Вон оно где все. Синица зевнул. В молельном доме. Время ежеутреннего намаза. Сотни глоток тянули резину гимна, въевшегося с раннего детства в подкорку. Синица усмехнулся криво. Он мог не петь. Это, правда, стоило многого. Рев, в котором уже было не разобрать слов, достиг наивысшего пика и вновь растекся в утробное мычание, смолкнув, наконец, совсем. Распахнулись ворота, и из поселкового собрания – длинного барака под звездой на коньке – потоком повалил народ. На трудовые подвиги шагали молча, сосредоточенно, некоторые смахивали слезу. Редкие женщины – в красных платках, остальные с непокрытым теменем.

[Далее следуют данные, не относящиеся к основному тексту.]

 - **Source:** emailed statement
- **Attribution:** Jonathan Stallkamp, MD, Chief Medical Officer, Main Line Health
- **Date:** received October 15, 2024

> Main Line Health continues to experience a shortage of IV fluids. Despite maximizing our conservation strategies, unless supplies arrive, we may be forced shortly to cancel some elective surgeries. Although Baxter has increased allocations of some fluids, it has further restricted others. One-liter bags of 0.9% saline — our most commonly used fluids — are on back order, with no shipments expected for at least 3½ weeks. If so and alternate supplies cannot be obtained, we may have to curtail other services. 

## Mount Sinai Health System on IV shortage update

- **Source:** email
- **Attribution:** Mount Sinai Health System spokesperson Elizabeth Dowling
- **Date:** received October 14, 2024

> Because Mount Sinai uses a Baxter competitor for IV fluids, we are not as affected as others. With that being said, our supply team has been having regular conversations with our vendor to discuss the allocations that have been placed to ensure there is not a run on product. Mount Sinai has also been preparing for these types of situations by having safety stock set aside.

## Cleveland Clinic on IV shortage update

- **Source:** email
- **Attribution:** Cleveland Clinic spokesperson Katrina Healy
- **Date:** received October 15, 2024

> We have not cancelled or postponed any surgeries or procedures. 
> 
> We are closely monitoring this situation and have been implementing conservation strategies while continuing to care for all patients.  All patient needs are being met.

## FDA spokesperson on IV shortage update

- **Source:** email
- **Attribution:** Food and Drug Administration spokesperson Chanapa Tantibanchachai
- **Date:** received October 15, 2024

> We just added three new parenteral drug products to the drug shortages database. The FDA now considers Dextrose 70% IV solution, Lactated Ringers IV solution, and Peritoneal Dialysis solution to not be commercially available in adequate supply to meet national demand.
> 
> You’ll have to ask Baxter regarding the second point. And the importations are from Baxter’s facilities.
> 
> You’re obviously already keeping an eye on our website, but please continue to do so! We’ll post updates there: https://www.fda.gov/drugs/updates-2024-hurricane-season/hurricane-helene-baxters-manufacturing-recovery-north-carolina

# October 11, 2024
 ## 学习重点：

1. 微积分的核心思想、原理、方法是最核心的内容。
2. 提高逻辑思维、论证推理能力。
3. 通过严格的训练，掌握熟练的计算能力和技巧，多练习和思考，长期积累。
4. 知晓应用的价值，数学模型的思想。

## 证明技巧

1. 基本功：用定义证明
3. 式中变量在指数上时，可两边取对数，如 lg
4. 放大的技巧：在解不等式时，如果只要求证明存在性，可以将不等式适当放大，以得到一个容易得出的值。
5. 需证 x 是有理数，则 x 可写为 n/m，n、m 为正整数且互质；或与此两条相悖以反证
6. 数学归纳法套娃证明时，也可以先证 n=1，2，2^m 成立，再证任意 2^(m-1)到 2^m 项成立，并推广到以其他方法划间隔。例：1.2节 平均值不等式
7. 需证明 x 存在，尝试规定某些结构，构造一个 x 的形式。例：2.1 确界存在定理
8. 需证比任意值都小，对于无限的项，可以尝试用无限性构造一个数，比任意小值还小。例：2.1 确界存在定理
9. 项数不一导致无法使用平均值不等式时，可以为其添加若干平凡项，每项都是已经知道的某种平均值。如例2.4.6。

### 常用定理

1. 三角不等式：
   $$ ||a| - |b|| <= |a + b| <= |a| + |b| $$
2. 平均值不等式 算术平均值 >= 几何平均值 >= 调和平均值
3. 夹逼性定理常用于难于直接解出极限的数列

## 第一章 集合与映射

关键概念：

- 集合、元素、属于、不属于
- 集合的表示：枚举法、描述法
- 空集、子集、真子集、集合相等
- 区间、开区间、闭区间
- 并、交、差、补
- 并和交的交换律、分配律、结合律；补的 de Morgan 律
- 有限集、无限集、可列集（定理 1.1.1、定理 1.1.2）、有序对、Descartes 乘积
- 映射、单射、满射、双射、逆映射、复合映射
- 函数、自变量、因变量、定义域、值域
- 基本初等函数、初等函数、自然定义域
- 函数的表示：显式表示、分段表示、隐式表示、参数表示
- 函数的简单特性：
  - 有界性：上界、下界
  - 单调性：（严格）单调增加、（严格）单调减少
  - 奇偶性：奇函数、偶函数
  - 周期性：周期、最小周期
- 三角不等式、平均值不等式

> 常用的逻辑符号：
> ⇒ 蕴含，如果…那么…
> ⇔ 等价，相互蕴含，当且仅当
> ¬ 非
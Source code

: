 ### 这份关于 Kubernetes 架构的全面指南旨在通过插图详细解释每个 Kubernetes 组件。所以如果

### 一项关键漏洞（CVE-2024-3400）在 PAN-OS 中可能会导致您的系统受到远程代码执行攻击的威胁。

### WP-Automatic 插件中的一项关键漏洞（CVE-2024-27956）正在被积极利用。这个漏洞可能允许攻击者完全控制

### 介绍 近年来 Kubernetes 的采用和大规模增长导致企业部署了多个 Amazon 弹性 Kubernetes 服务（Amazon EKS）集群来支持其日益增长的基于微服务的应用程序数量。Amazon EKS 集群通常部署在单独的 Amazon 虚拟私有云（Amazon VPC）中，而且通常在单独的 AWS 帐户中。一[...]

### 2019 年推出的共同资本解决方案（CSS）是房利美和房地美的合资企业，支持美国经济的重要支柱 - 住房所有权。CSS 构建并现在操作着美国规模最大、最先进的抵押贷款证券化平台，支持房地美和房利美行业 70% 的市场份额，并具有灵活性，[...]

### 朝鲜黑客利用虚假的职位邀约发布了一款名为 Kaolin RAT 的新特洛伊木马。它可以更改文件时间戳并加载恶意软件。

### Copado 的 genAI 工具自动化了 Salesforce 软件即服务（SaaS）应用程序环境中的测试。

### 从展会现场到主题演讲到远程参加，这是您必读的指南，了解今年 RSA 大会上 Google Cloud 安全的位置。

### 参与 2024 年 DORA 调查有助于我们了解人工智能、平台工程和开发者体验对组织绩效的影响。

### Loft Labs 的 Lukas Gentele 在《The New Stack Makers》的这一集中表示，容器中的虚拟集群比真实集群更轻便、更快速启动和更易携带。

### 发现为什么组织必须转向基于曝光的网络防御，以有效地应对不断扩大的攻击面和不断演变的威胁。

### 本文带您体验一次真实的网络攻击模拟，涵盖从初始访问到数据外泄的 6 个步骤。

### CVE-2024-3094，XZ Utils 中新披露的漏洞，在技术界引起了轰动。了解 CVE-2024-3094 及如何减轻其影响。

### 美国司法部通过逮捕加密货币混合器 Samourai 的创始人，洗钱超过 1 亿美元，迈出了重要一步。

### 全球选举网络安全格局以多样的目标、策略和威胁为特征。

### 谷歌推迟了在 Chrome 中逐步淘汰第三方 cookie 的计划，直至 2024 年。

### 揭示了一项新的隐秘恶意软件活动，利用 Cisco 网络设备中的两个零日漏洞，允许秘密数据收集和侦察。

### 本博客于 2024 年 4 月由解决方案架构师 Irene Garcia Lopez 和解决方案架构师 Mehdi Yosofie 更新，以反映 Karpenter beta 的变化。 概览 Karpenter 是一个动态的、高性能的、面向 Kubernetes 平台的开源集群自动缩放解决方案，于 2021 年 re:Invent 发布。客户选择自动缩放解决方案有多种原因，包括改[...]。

Синица вздохнул. Ждать ему до полудня, до обеда, пока немного не протрезвеют. Сейчас ничего ему не сменять.
От толпы отделилась председательша, спикировала подобно коршуну, зорко узрев жертву:
– О, птица-синица, опять ты прилетел в наши веси?
– Да. Снова.
– Ну, пойдем, поговорим. Синица покачал головой.

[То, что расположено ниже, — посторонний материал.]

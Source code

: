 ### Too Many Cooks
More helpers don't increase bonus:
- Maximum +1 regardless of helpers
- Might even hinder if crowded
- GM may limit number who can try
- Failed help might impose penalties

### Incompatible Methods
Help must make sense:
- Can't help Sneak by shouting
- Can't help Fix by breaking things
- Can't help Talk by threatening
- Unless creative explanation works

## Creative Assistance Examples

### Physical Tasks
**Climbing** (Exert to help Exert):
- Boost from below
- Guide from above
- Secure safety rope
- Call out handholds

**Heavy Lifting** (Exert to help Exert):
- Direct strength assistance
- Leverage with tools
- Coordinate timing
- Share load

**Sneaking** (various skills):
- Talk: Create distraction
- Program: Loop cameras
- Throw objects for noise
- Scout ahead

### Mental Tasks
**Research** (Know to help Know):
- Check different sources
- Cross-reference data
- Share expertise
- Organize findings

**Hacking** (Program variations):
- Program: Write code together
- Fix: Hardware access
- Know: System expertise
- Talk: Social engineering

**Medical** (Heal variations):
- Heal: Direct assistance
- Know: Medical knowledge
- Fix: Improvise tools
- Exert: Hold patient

– Не имею я, Вера Алексеевна, ни малейшего желания с вами разговаривать.
– А я и не прошу, – удивилась председательша. – Будь любезен явиться на допрос к руководству совхоза-поселения. Или прикажешь тебя под руки проводить? Эй, сержант!..
За спиной старушки, возвышаясь на целую голову, выросли два вооруженных вертухая, взяли Синицу в перекрестье недобрых взглядов.

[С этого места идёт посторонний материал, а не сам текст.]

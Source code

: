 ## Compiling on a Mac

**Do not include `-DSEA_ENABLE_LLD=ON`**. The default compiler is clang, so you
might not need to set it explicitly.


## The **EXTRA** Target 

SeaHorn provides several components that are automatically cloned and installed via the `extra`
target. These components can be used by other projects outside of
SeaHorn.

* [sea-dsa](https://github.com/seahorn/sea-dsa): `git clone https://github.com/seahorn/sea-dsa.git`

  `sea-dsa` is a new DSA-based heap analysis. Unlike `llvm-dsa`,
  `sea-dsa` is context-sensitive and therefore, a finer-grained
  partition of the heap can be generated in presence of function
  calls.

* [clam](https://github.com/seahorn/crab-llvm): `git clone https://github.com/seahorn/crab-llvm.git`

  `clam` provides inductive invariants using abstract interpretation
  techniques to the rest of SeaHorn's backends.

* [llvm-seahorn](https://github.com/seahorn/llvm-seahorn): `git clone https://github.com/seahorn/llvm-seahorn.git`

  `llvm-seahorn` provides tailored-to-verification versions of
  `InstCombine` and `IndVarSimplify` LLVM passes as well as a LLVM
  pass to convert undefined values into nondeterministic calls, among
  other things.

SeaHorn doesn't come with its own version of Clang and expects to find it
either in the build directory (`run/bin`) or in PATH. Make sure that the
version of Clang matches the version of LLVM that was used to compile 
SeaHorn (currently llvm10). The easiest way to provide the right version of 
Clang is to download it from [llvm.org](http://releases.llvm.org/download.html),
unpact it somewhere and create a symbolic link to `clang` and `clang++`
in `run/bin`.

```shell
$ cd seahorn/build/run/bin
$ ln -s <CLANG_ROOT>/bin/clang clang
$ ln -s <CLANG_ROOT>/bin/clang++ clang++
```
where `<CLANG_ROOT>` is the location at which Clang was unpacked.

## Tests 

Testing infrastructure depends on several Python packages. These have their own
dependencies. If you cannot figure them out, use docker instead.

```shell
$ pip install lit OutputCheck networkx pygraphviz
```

Тот поморщился, вставая на ноги.
– Не надо. Я сам.
Синица поднялся по знакомой лестнице, вошел в кабинет. Охранники остались снаружи. Вера Алексеевна извлекла из ящика чистый лист бумаги, накарябала медленно и крупно, так, чтобы Синица разобрал: «Протокол». Пояснила на словах:
– Я тебе сейчас стану задавать вопросы, и только от тебя зависит, пойдешь ты гулять или останешься под конвоем до суда. Понятно, да?.. Соль где берешь?
– Собираю по тайге, – пожал плечами Синица. – Потом размалываю.
– Место показать можешь? Синица помедлил с ответом.
– Только под пыткой.
– Ты думаешь, – Вера Алексеевна усмехнулась, – за этим дело станет? А? Ты меня подразнить думаешь? Не надо. У нас соли нет. Кончится последняя – того и гляди не начался бы бунт. А ты, вражина, место скрываешь. Да еще и наживаешься на народном горе! Вредительство чистой воды… Ну, что ты как маленький? Не мне тебе объяснять…
Вот так, значит, мы заговорили, да? Ладно.
– Ну, что вы, – Синица откинулся на стуле, – гражданин председатель, берете меня на такой дешевый понт? Я ж как-никак семь годочков оттянул… Нагляделся на вашего брата – во! Пишите. Опрашиваемый к просьбе руководства отнесся с пониманием и выразил готовность указать соляные залежи на месте.
– То есть ты согласен?
– Конечно, согласен!.. Только стопроцентный результат, ввиду плохого ориентирования на местности, гарантировать не берусь. Как и сохранность членов экспедиции. В тайге, знаете, болота, медведи. Пропадают люди, случается. Не мне вам объяснять.
Синица знал, что ходит по краю.
– Сука.
– Спасибо. У меня к вам встречное предложение. Вы мне даете лошадь.
– Лошадь? – Вера Алексеевна скривилась.
– Лошадь. И заключаете подряд на поставку соляного помола. Скажем, один килограмм – один продпаек. В две лошадиные-то силы мы всю нынешнюю потребность закроем.
Синица шел ва-банк.
Председательша молчала. Вряд ли в раздумье, скорее просто опешила от такой наглости.
– Придет товарняк с узловой, – Синица не давал опомниться, – сам собой отпадет вопрос…
– Торгуешься. Крохоборничаешь. – Вера Алексеевна перегнула несостоявшийся протокол пополам, оторвала о край стола чистую половинку. – Жилку жидовскую кажешь. Ни стыда в тебе, ни совести. – наметала несколько строк косой размашкой, широко расписалась и скрепила росчерк синим треугольником. – На!..
Синица отметил подспудно, что силу пострашнее маузера здесь, пожалуй, имеет эта печать. Подхватил листок и, не удержавшись, осведомился вскользь:
– Вы когда изволили про пытки упомянуть да про арест без вины, законами совести руководствовались? Или справедливости?
– Да ничто твои личные права по сравнению с интересами всех! – взвилась председальша. – С интересами государства! Каждый по отдельности – ничтожество! Соринка, пыль, тьфу и растереть! Только вместе мы сила. И каждый обязан отдать общему делу все. Все, даже жизнь! Враг тот, кто считает иначе!